I sit at the kitchen table after the mothers day lunch clutter has been cleared, mum is as per usual busying herself in the kitchen, Dad is also comfortable in his particular role of being sprawled out on the couch in some state of sleep. Mum produces a platter, a large cake considering there are only four of us and several small meringues.

“What did you get your mother for mothers day?” My father asks,
“Chocolates..” i reply after a slightly too long pause.
“Chocolates..” he says with a well prepared tone of disappointment “chocolates, she gave birth to you, grew you into a man and you get her chocolates? you should be ashamed of yourself”.

My dad is right I should be, but not because of the mothers day gift, more likely due to the fact that I spent as much on a bag of chocolate coated raspberries to eat on the tram ride over to mum’s as i did on the gift i gave her. And please dont think i was buying provisions for a long train ride, i caught the tram from camberwell junction to warrigal road… it’s about 12 stops. I thought it best to conceal my shame by making something up.

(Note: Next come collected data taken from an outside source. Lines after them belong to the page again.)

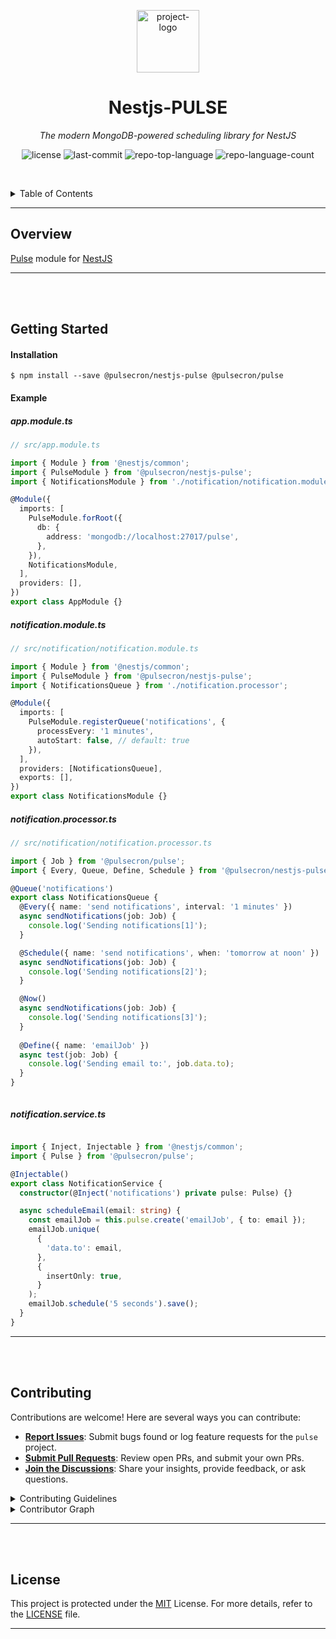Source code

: <p align="center">
  <img src="./pulse.png" width="100" alt="project-logo">
</p>
<p align="center">
    <h1 align="center">Nestjs-PULSE</h1>
</p>
<p align="center">
    <em>The modern MongoDB-powered scheduling library for NestJS</em>
</p>
<p align="center">
	<img src="https://img.shields.io/github/license/pulsecron/nestjs-pulse?style=default&logo=opensourceinitiative&logoColor=white&color=24E0A4" alt="license">
	<img src="https://img.shields.io/github/last-commit/pulsecron/nestjs-pulse?style=default&logo=git&logoColor=white&color=24E0A4" alt="last-commit">
	<img src="https://img.shields.io/github/languages/top/pulsecron/nestjs-pulse?style=default&color=24E0A4" alt="repo-top-language">
	<img src="https://img.shields.io/github/languages/count/pulsecron/nestjs-pulse?style=default&color=24E0A4" alt="repo-language-count">
<p>
<p align="center">
	<!-- default option, no dependency badges. -->
</p>

<br><!-- TABLE OF CONTENTS -->


<details>
  <summary>Table of Contents</summary><br>

- [Overview](#overview)
- [Getting Started](#getting-started)
    - [Installation](#installation)
    - [Example](#example)
      - [app.module.ts](#appmodulets)
      - [notification.module.ts](#notificationmodulets)
      - [notification.processor.ts](#notificationprocessorts)
      - [notification.service.ts](#notificationservicets)
- [Contributing](#contributing)
- [License](#license)
</details>
<hr>

##  Overview

[Pulse](https://github.com/pulsecron/pulse) module for [NestJS](https://nestjs.com/)

---
<br/>
<br/>







##  Getting Started



####  Installation

 ```console
 $ npm install --save @pulsecron/nestjs-pulse @pulsecron/pulse
```



####  Example

##### app.module.ts
```typescript
// src/app.module.ts

import { Module } from '@nestjs/common';
import { PulseModule } from '@pulsecron/nestjs-pulse';
import { NotificationsModule } from './notification/notification.module';

@Module({
  imports: [
    PulseModule.forRoot({
      db: {
        address: 'mongodb://localhost:27017/pulse',
      },
    }),
    NotificationsModule,
  ],
  providers: [],
})
export class AppModule {}

```

##### notification.module.ts
```typescript
// src/notification/notification.module.ts

import { Module } from '@nestjs/common';
import { PulseModule } from '@pulsecron/nestjs-pulse';
import { NotificationsQueue } from './notification.processor';

@Module({
  imports: [
    PulseModule.registerQueue('notifications', {
      processEvery: '1 minutes',
      autoStart: false, // default: true
    }),
  ],
  providers: [NotificationsQueue],
  exports: [],
})
export class NotificationsModule {}

```

##### notification.processor.ts
```typescript
// src/notification/notification.processor.ts

import { Job } from '@pulsecron/pulse';
import { Every, Queue, Define, Schedule } from '@pulsecron/nestjs-pulse';

@Queue('notifications')
export class NotificationsQueue {
  @Every({ name: 'send notifications', interval: '1 minutes' })
  async sendNotifications(job: Job) {
    console.log('Sending notifications[1]');
  }

  @Schedule({ name: 'send notifications', when: 'tomorrow at noon' })
  async sendNotifications(job: Job) {
    console.log('Sending notifications[2]');
  }

  @Now()
  async sendNotifications(job: Job) {
    console.log('Sending notifications[3]');
  }
   
  @Define({ name: 'emailJob' })
  async test(job: Job) {
    console.log('Sending email to:', job.data.to);
  }
}



```


##### notification.service.ts
```typescript

import { Inject, Injectable } from '@nestjs/common';
import { Pulse } from '@pulsecron/pulse';

@Injectable()
export class NotificationService {
  constructor(@Inject('notifications') private pulse: Pulse) {}

  async scheduleEmail(email: string) {
    const emailJob = this.pulse.create('emailJob', { to: email });
    emailJob.unique(
      {
        'data.to': email,
      },
      {
        insertOnly: true,
      }
    );
    emailJob.schedule('5 seconds').save();
  }
}


```

---
<br/>
<br/>

##  Contributing

Contributions are welcome! Here are several ways you can contribute:

- **[Report Issues](https://github.com/pulsecron/nestjs-pulse/issues)**: Submit bugs found or log feature requests for the `pulse` project.
- **[Submit Pull Requests](https://github.com/pulsecron/nestjs-pulse/pulls)**: Review open PRs, and submit your own PRs.
- **[Join the Discussions](https://github.com/pulsecron/nestjs-pulse/discussions)**: Share your insights, provide feedback, or ask questions.

<details closed>
<summary>Contributing Guidelines</summary>

1. **Fork the Repository**: Start by forking the project repository to your github account.
2. **Clone Locally**: Clone the forked repository to your local machine using a git client.
   ```sh
   git clone https://github.com/pulsecron/nestjs-pulse
   ```
3. **Create a New Branch**: Always work on a new branch, giving it a descriptive name.
   ```sh
   git checkout -b new-feature-x
   ```
4. **Make Your Changes**: Develop and test your changes locally.
5. **Commit Your Changes**: Commit with a clear message describing your updates.
   ```sh
   git commit -m 'Implemented new feature x.'
   ```
6. **Push to github**: Push the changes to your forked repository.
   ```sh
   git push origin new-feature-x
   ```
7. **Submit a Pull Request**: Create a PR against the original project repository. Clearly describe the changes and their motivations.
8. **Review**: Once your PR is reviewed and approved, it will be merged into the main branch. Congratulations on your contribution!
</details>

<details closed>
<summary>Contributor Graph</summary>
<br>
<p align="center">
   <a href="https://github.com{/pulsecron/nestjs-pulse/}graphs/contributors">
      <img src="https://contrib.rocks/image?repo=pulsecron/nestjs-pulse">
   </a>
</p>
</details>

---
<br/>
<br/>

##  License

This project is protected under the [MIT](https://github.com/pulsecron/nestjs-pulse?tab=MIT-1-ov-file#readme) License. For more details, refer to the [LICENSE](https://github.com/pulsecron/nestjs-pulse?tab=MIT-1-ov-file#readme) file.

---
<br/>
<br/>

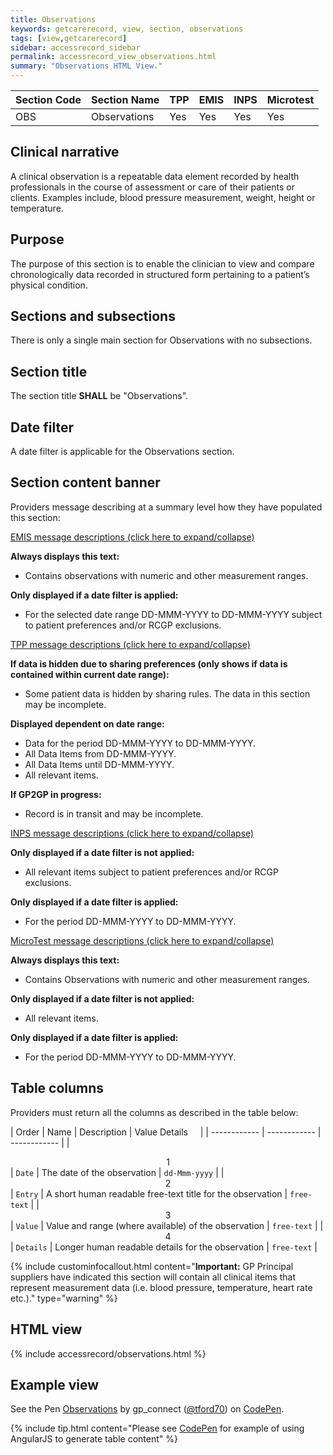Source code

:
 ```yaml
---
title: Observations
keywords: getcarerecord, view, section, observations
tags: [view,getcarerecord]
sidebar: accessrecord_sidebar
permalink: accessrecord_view_observations.html
summary: "Observations HTML View."
---
```



| Section Code | Section Name | TPP | EMIS | INPS | Microtest |
| ------------ | ------------ |-----|------|------|-----------|
| OBS | Observations | Yes | Yes | Yes | Yes |

## Clinical narrative ##

A clinical observation is a repeatable data element recorded by health professionals in the course of assessment or care of their patients or clients. Examples include, blood pressure measurement, weight, height or temperature.

## Purpose ##

The purpose of this section is to enable the clinician to view and compare chronologically data recorded in structured form pertaining to a patient’s physical condition.

## Sections and subsections ##

There is only a single main section for Observations with no subsections.

## Section title ##

The section title **SHALL** be "Observations".

## Date filter ##

A date filter is applicable for the Observations section.

## Section content banner ##

Providers message describing at a summary level how they have populated this section:

<div class="panel-group" id="accordion">
                    <div class="panel panel-default">
                        <div class="panel-heading">
                                <a class="noCrossRef accordion-toggle" data-toggle="collapse" data-parent="#accordion" href="#collapseOne">EMIS message descriptions (click here to expand/collapse) </a>
						</div>
                        <div id="collapseOne" class="panel-collapse collapse noCrossRef">
                            <div class="panel-body">
								<p><b>Always displays this text:</b></p>
									<ul>
										<li>Contains observations with numeric and other measurement ranges.</li>
									</ul>
								<p><b>Only displayed if a date filter is applied:</b></p>
									<ul>
										<li>For the selected date range DD-MMM-YYYY to DD-MMM-YYYY subject to patient preferences and/or RCGP exclusions.</li>
									</ul>
                            </div>
                        </div>
                    </div>
                    <!-- /.panel -->
                    <div class="panel panel-default">
                        <div class="panel-heading">
                                <a class="noCrossRef accordion-toggle" data-toggle="collapse" data-parent="#accordion" href="#collapseTwo">TPP message descriptions (click here to expand/collapse)</a>
                        </div>
                        <div id="collapseTwo" class="panel-collapse collapse noCrossRef">
                            <div class="panel-body">
								<p><b>If data is hidden due to sharing preferences (only shows if data is contained within current date range):</b></p>
									<ul>
										<li>Some patient data is hidden by sharing rules. The data in this section may be incomplete.</li>
									</ul>
								<p><b>Displayed dependent on date range:</b></p>
									<ul>
										<li>Data for the period DD-MMM-YYYY to DD-MMM-YYYY.</li>
										<li>All Data Items from DD-MMM-YYYY.</li>
										<li>All Data Items until DD-MMM-YYYY.</li>
										<li>All relevant items.</li>
									</ul>
								<p><b>If GP2GP in progress:</b></p>
									<ul>
										<li>Record is in transit and may be incomplete.</li>
									</ul> 
                            </div>
                        </div>
                    </div>
                    <!-- /.panel -->
                    <div class="panel panel-default">
                        <div class="panel-heading">
                                <a class="noCrossRef accordion-toggle" data-toggle="collapse" data-parent="#accordion" href="#collapseThree">INPS message descriptions (click here to expand/collapse)</a>
                        </div>
                        <div id="collapseThree" class="panel-collapse collapse noCrossRef">
                            <div class="panel-body">
								<p><b>Only displayed if a date filter is not applied:</b></p>
									<ul>
										<li>All relevant items subject to patient preferences and/or RCGP exclusions.</li>
									</ul>
								<p><b>Only displayed if a date filter is applied:</b></p>
									<ul>
										<li>For the period DD-MMM-YYYY to DD-MMM-YYYY.</li>
									</ul>
                            </div>
                        </div>
                    </div>
                    <!-- /.panel -->
                    <div class="panel panel-default">
                        <div class="panel-heading">
                                <a class="noCrossRef accordion-toggle" data-toggle="collapse" data-parent="#accordion" href="#collapseFour">MicroTest message descriptions (click here to expand/collapse)</a>
                        </div>
                        <div id="collapseFour" class="panel-collapse collapse">
                            <div class="panel-body">
								<p><b>Always displays this text:</b></p>
									<ul>
										<li>Contains Observations with numeric and other measurement ranges.</li>
									</ul>
								<p><b>Only displayed if a date filter is not applied:</b></p>
									<ul>
										<li>All relevant items.</li>
									</ul>
								<p><b>Only displayed if a date filter is applied:</b></p>
									<ul>
										<li>For the period DD-MMM-YYYY to DD-MMM-YYYY.</li>
									</ul>
                            </div>
                        </div>
                    </div>
</div>


## Table columns ##

Providers must return all the columns as described in the table below:

| Order | Name | Description | Value Details &nbsp;&nbsp;&nbsp; |
| ------------ | ------------ | ------------ |
| <center>1</center> | `Date` | The date of the observation | `dd-Mmm-yyyy` |
| <center>2</center> | `Entry` | A short human readable free-text title for the observation | `free-text` |
| <center>3</center> | `Value` | Value and range (where available) of the observation | `free-text` |
| <center>4</center> | `Details` | Longer human readable details for the observation | `free-text` |


{% include custominfocallout.html content="**Important:** GP Principal suppliers have indicated this section will contain all clinical items that represent measurement data (i.e. blood pressure, temperature, heart rate etc.)." type="warning" %}
	
	
## HTML view ##

{% include accessrecord/observations.html %}


## Example view ##

<p data-height="425" data-theme-id="light" data-slug-hash="aENJMQ" data-default-tab="result" data-user="tford70" data-embed-version="2" data-pen-title="Observations" class="codepen">See the Pen <a href="https://codepen.io/tford70/pen/aENJMQ/">Observations</a> by gp_connect (<a href="https://codepen.io/tford70">@tford70</a>) on <a href="https://codepen.io">CodePen</a>.</p>
<script async src="https://production-assets.codepen.io/assets/embed/ei.js"></script>

{% include tip.html content="Please see [CodePen](https://codepen.io/gpconnect/pen/aENJMQ) for example of using AngularJS to generate table content" %}
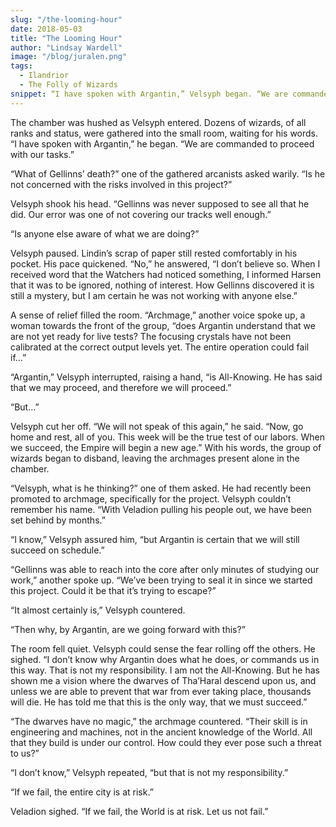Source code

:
 ```yaml
---
slug: "/the-looming-hour"
date: 2018-05-03
title: "The Looming Hour"
author: "Lindsay Wardell"
image: "/blog/juralen.png"
tags:
  - Ilandrior
  - The Folly of Wizards
snippet: “I have spoken with Argantin,” Velsyph began. “We are commanded to proceed with our tasks.”
---
```

The chamber was hushed as Velsyph entered. Dozens of wizards, of all ranks and status, were gathered into the small room, waiting for his words. “I have spoken with Argantin,” he began. “We are commanded to proceed with our tasks.”

“What of Gellinns’ death?” one of the gathered arcanists asked warily. “Is he not concerned with the risks involved in this project?”

Velsyph shook his head. “Gellinns was never supposed to see all that he did. Our error was one of not covering our tracks well enough.”

“Is anyone else aware of what we are doing?”

Velsyph paused. Lindin’s scrap of paper still rested comfortably in his pocket. His pace quickened. “No,” he answered, “I don’t believe so. When I received word that the Watchers had noticed something, I informed Harsen that it was to be ignored, nothing of interest. How Gellinns discovered it is still a mystery, but I am certain he was not working with anyone else.”

A sense of relief filled the room. “Archmage,” another voice spoke up, a woman towards the front of the group, “does Argantin understand that we are not yet ready for live tests? The focusing crystals have not been calibrated at the correct output levels yet. The entire operation could fail if…”

“Argantin,” Velsyph interrupted, raising a hand, “is All-Knowing. He has said that we may proceed, and therefore we will proceed.”

“But…”

Velsyph cut her off. “We will not speak of this again,” he said. “Now, go home and rest, all of you. This week will be the true test of our labors. When we succeed, the Empire will begin a new age.” With his words, the group of wizards began to disband, leaving the archmages present alone in the chamber.

“Velsyph, what is he thinking?” one of them asked. He had recently been promoted to archmage, specifically for the project. Velsyph couldn’t remember his name. “With Veladion pulling his people out, we have been set behind by months.”

“I know,” Velsyph assured him, “but Argantin is certain that we will still succeed on schedule.”

“Gellinns was able to reach into the core after only minutes of studying our work,” another spoke up. “We’ve been trying to seal it in since we started this project. Could it be that it’s trying to escape?”

“It almost certainly is,” Velsyph countered.

“Then why, by Argantin, are we going forward with this?”

The room fell quiet. Velsyph could sense the fear rolling off the others. He sighed. “I don’t know why Argantin does what he does, or commands us in this way. That is not my responsibility. I am not the All-Knowing. But he has shown me a vision where the dwarves of Tha’Haral descend upon us, and unless we are able to prevent that war from ever taking place, thousands will die. He has told me that this is the only way, that we must succeed.”

“The dwarves have no magic,” the archmage countered. “Their skill is in engineering and machines, not in the ancient knowledge of the World. All that they build is under our control. How could they ever pose such a threat to us?”

“I don’t know,” Velsyph repeated, “but that is not my responsibility.”

“If we fail, the entire city is at risk.”

Veladion sighed. “If we fail, the World is at risk. Let us not fail.”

“I baked her this cake” I added winking across the table at my mother, who had probably sensed that this conversation although pleasant at the moment could turn into a slug fest of worthiness as it has so many times before.

“what.. the cake i baked this morning?” my sister adds from the next room. I smile to myself, trapped at every turn. “Well i was going to take her photo!”, carrying around a camera everywhere all of a sudden becomes a real positive. A smile explodes across my mother’s face, “really? let me get changed” she dashes off and seconds later i hear the creak of her hand me down wardrobe door, one of the sounds i used to hear when my parents were trying not to wake me during those early morning starts.

“a photograph, wow” dad tosses at me, “careful you dont spend any money or anything” and as predicted i reply with “wel i’ve been trained well”. Normally this would launch us into a dont talk to me about values contest, but we let it slide,.. happy mothers day.

Mum emerges having done herself up and stands somewhere where she believes is a good place for a photo, i wait at the kitchen table until she has sufficiently lost interest in her pose to come back and start doing normal stuff. She eventually complies, sits back down and looks at me in the “you aren’t really going to take my photo are you” kind of way.

I’m holding the camera in a way that people who know how to use cameras do when they are adjusted technical things like ap-er-ture and shu-tter speed, once i remove the lens cap my technical prowess tank is dry. Whilst this faux pro move is being performed, my mother actually starts to resemble herself, i lift the camera aim and shoot.

no, really, what did you get me

“what .. is that it?” she says, “here? .. like this?”
“why not”
“take a proper photo of your mum, with the flowers and things” dad suggests, firmly.
“so.. what did you really get me” mum asks
” 2 kilos of okra” I mutter, she replies in the traditional manner which has been used in response to this comment since i was first taught of its hilarity.